Craft A Customized Word Cloud Trivia Game with Python

Author:Murphy  |  View: 29616  |  Time: 2025-03-22 22:29:32

Quick Success Data Science

Game Night word cloud (by the author)

Are you tired of the same old board games on game night? If you know a little Python, you can easily make a customized trivia game with word clouds.

A word cloud is a visual representation of text data used to display keyword metadata, called tags on websites. In a word cloud, font size or color shows the importance of each tag or word.

Here are three example word cloud quizzes; can you guess the two movies and the one song (the answers are at the end of this article):

A movie word cloud (by the author)
Another movie word cloud (by the author)
A pop song word cloud (by the author)

You can use this technique to generate customized quizzes for movies, music, novels, historical events, and more. They're also adaptable to more serious applications such as training exercises. Best of all, they're customizable to any subject you desire.

In this Quick Success Data Science project, we'll make quiz cards and answer sheets for a movie trivia game. As part of the process, we'll scrape the data straight off Wikipedia movie pages. Using this basic template, you should be able to adapt the program to other uses.


Installing Libraries

In addition to Python, you'll need the following libraries:

You can find installation instructions for pip in the previous links.

If you're an Anaconda user, create and activate a conda environment and enter the following in the command line:

conda install numpy matplotlib pillow requests beautifulsoup4

followed by:

pip install wordcloud


The Code

The following code was written in JupyterLab and can be downloaded from this Gist.

Importing Libraries and Adding Links and Stop Words

The following code imports the third-party libraries, creates a dictionary of movie names and the link to their Wikipedia pages, and creates a set of stop words. Stop words are short, non-contextual words (such as "so," "if," and "the") that we don't want to clutter our word clouds.
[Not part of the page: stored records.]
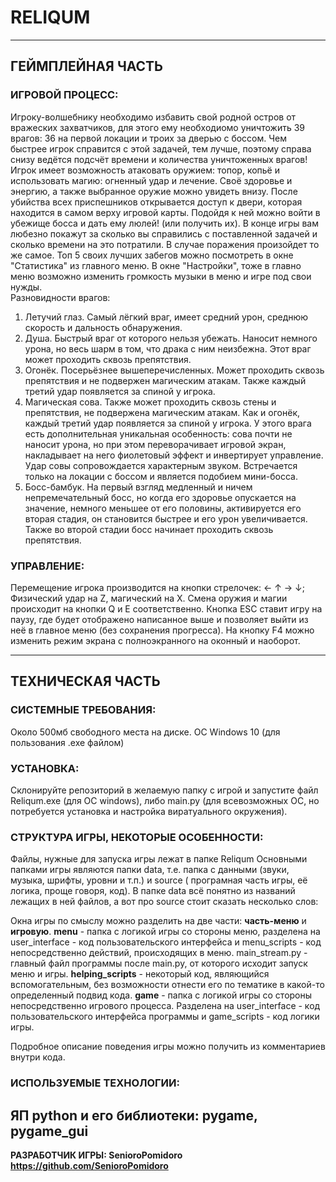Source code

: # RELIQUM

---

## ГЕЙМПЛЕЙНАЯ ЧАСТЬ

### ИГРОВОЙ ПРОЦЕСС:
Игроку-волшебнику необходимо избавить свой родной остров от вражеских захватчиков, для этого ему необходиомо уничтожить
39 врагов: 36 на первой локации и троих за дверью с боссом. Чем быстрее игрок справится с этой
задачей, тем лучше, поэтому справа снизу ведётся подсчёт времени и количества уничтоженных врагов! Игрок имеет возможность
атаковать оружием: топор, копьё и использовать магию: огненный удар и лечение. Своё здоровье и энергию, а также выбранное оружие
можно увидеть внизу.
После убийства всех приспешников открывается доступ к двери, которая находится в самом верху игровой карты. Подойдя к ней можно войти в 
убежище босса и дать ему люлей! (или получить их). В конце игры вам любезно покажут за сколько вы справились с
поставленной задачей и сколько времени на это потратили. В случае поражения произойдет то же самое.
Топ 5 своих лучших забегов можно посмотреть в окне "Статистика" из главного меню.
В окне "Настройки", тоже в главно меню возможно изменить громкость музыки в меню и игре под свои нужды.  
Разновидности врагов:  
1. Летучий глаз. Самый лёгкий враг, имеет средний урон, среднюю скорость и дальность обнаружения.
2. Душа. Быстрый враг от которого нельзя убежать. Наносит немного урона, но весь шарм в том, что драка с ним неизбежна.
Этот враг может проходить сквозь препятствия.
3. Огонёк. Посерьёзнее вышеперечисленных. Может проходить сквозь препятствия и не подвержен магическим атакам. Также каждый
третий удар появляется за спиной у игрока.
4. Магическая сова. Также может проходить сквозь стены и препятствия, не подвержена магическим атакам. Как и огонёк, каждый
третий удар появляется за спиной у игрока. У этого врага есть дополнительная уникальная особенность: сова почти не наносит урона,
но при этом переворачивает игровой экран, накладывает на него фиолетовый эффект и инвертирует управление. Удар совы 
сопровождается характерным звуком. Встречается только на локации с боссом и является подобием мини-босса.
5. Босс-бамбук. На первый взгляд медленный и ничем непремечательный босс, но когда его здоровье опускается на значение,
немного меньшее от его половины, активируется его вторая стадия, он становится быстрее и его урон увеличивается. Также
во второй стадии босс начинает проходить сквозь препятствия.

### УПРАВЛЕНИЕ:
Перемещение игрока производится на кнопки стрелочек: ← ↑ → ↓; Физический удар на Z, магический на X.
Смена оружия и магии происходит на кнопки Q и E соответственно. Кнопка ESC ставит игру на паузу, где будет отображено
написанное выше и позволяет выйти из неё в главное меню (без сохранения прогресса). На кнопку F4 можно изменить режим
экрана с полноэкранного на оконный и наоборот.

---

## ТЕХНИЧЕСКАЯ ЧАСТЬ

### СИСТЕМНЫЕ ТРЕБОВАНИЯ:
Около 500мб свободного места на диске.
ОС Windows 10 (для пользования .exe файлом)

### УСТАНОВКА:
Склонируйте репозиторий в желаемую папку с игрой и запустите файл Reliqum.exe (для ОС windows), либо main.py (для 
всевозможных ОС, но потребуется установка и настройка виратуального окружения).

### СТРУКТУРА ИГРЫ, НЕКОТОРЫЕ ОСОБЕННОСТИ:
Файлы, нужные для запуска игры лежат в папке Reliqum
Основными папками игры являются папки data, т.е. папка с данными (звуки, музыка, шрифты, уровни и т.п.) и source (
програмная часть игры, её логика, проще говоря, код). В папке data всё понятно из названий лежащих в ней файлов, а вот
про source стоит сказать несколько слов:

Окна игры по смыслу можно разделить на две части: **часть-меню** и **игровую**.
**menu** - папка с логикой игры со стороны меню, разделена на user_interface - код пользовательского интерфейса и 
menu_scripts - код непосредственно действий, происходящих в меню. main_stream.py - главный файл программы после main.py,
от которого исходит запуск меню и игры.
**helping_scripts** - некоторый код, являющийся вспомогательным, без возможности отнести его по тематике в какой-то
определенный подвид кода.
**game** - папка с логикой игры со стороны непосредственно игрового процесса. Разделена на user_interface - код пользовательского
интерфейса программы и game_scripts - код логики игры.

Подробное описание поведения игры можно получить из комментариев внутри кода. 

### ИСПОЛЬЗУЕМЫЕ ТЕХНОЛОГИИ:
ЯП python и его библиотеки: pygame, pygame_gui
---

**РАЗРАБОТЧИК ИГРЫ: SenioroPomidoro https://github.com/SenioroPomidoro**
import matplotlib.pyplot as plt
from matplotlib import patches  
import requests
from bs4 import BeautifulSoup
from wordcloud import WordCloud, STOPWORDS

# Create a dictionary of movie Wikipedia pages:
urls = {'avengers infinity war': 'https://w.wiki/3hxu',
        'avengers end game': 'https://w.wiki/3hHY',
        'deathly hallows 1': 'https://w.wiki/9PuP',
        'deathly hallows 2': 'https://w.wiki/8u8Y'}

# Capture stopwords for later removal:
stopwords = set(STOPWORDS)
# stopwords.update(['us', 'one']  # Add additional stopwords if needed. 

# colormap = 'Dark2'  # Option to change default color scheme.
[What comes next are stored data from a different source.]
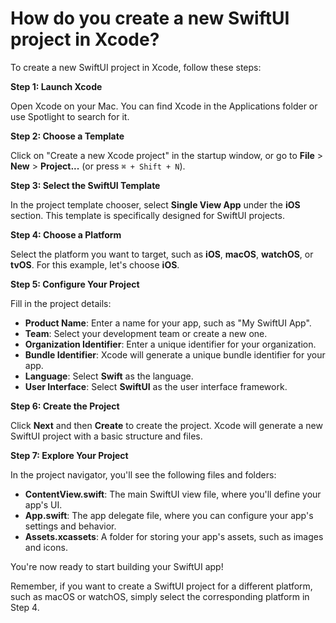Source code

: # How do you create a new SwiftUI project in Xcode?

To create a new SwiftUI project in Xcode, follow these steps:

**Step 1: Launch Xcode**

Open Xcode on your Mac. You can find Xcode in the Applications folder or use Spotlight to search for it.

**Step 2: Choose a Template**

Click on "Create a new Xcode project" in the startup window, or go to **File** > **New** > **Project...** (or press `⌘ + Shift + N`).

**Step 3: Select the SwiftUI Template**

In the project template chooser, select **Single View App** under the **iOS** section. This template is specifically designed for SwiftUI projects.

**Step 4: Choose a Platform**

Select the platform you want to target, such as **iOS**, **macOS**, **watchOS**, or **tvOS**. For this example, let's choose **iOS**.

**Step 5: Configure Your Project**

Fill in the project details:

* **Product Name**: Enter a name for your app, such as "My SwiftUI App".
* **Team**: Select your development team or create a new one.
* **Organization Identifier**: Enter a unique identifier for your organization.
* **Bundle Identifier**: Xcode will generate a unique bundle identifier for your app.
* **Language**: Select **Swift** as the language.
* **User Interface**: Select **SwiftUI** as the user interface framework.

**Step 6: Create the Project**

Click **Next** and then **Create** to create the project. Xcode will generate a new SwiftUI project with a basic structure and files.

**Step 7: Explore Your Project**

In the project navigator, you'll see the following files and folders:

* **ContentView.swift**: The main SwiftUI view file, where you'll define your app's UI.
* **App.swift**: The app delegate file, where you can configure your app's settings and behavior.
* **Assets.xcassets**: A folder for storing your app's assets, such as images and icons.

You're now ready to start building your SwiftUI app!

Remember, if you want to create a SwiftUI project for a different platform, such as macOS or watchOS, simply select the corresponding platform in Step 4.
To get the URLs, I navigated to the appropriate Wikipedia page and then clicked the Tools menu, followed by Get shortened URL. This keeps the line lengths from becoming long and unwieldy.

Note also that you can add stop words to the pre-populated list obtained from the word cloud library. Just uncomment the stopwords.update() line in the previous cell and add the new words to the list. You'll only need to do this if you find a useless word has slipped through in some of the word clouds.

Finally, if you want to change the word cloud's color palette, uncomment the last line and provide a color map. You can find example color maps at this site.

Defining a Function to Extract Text from Wikipedia

The following code defines a function to load a Wikipedia page URL, extract the film synopsis under the "Plot" header, and return the text as a string. We'll use this text to build the word cloud.

def extract_plot_text(url):
    """Extract text from 'Plot' section of Wikipedia film page."""
    response = requests.get(url, timeout=10)  # 10 second timeout.
    soup = BeautifulSoup(response.content, 'html.parser')    
    plot_header = soup.find('span', {'id': 'Plot'})

    if plot_header:
        plot_text = ''
        next_element = plot_header.find_next()

        while next_element and next_element.name != "h2":
            if next_element.name == "p":
                plot_text += next_element.get_text() + "n"
            next_element = next_element.find_next()

        return plot_text.strip()

The function uses the requests library to get the URL and BeautifulSoup to parse the output. We use BeautifulSoup to find the spans with an ID of "Plot." If the plot header is found, we initiate a string (plot_text) to hold the text.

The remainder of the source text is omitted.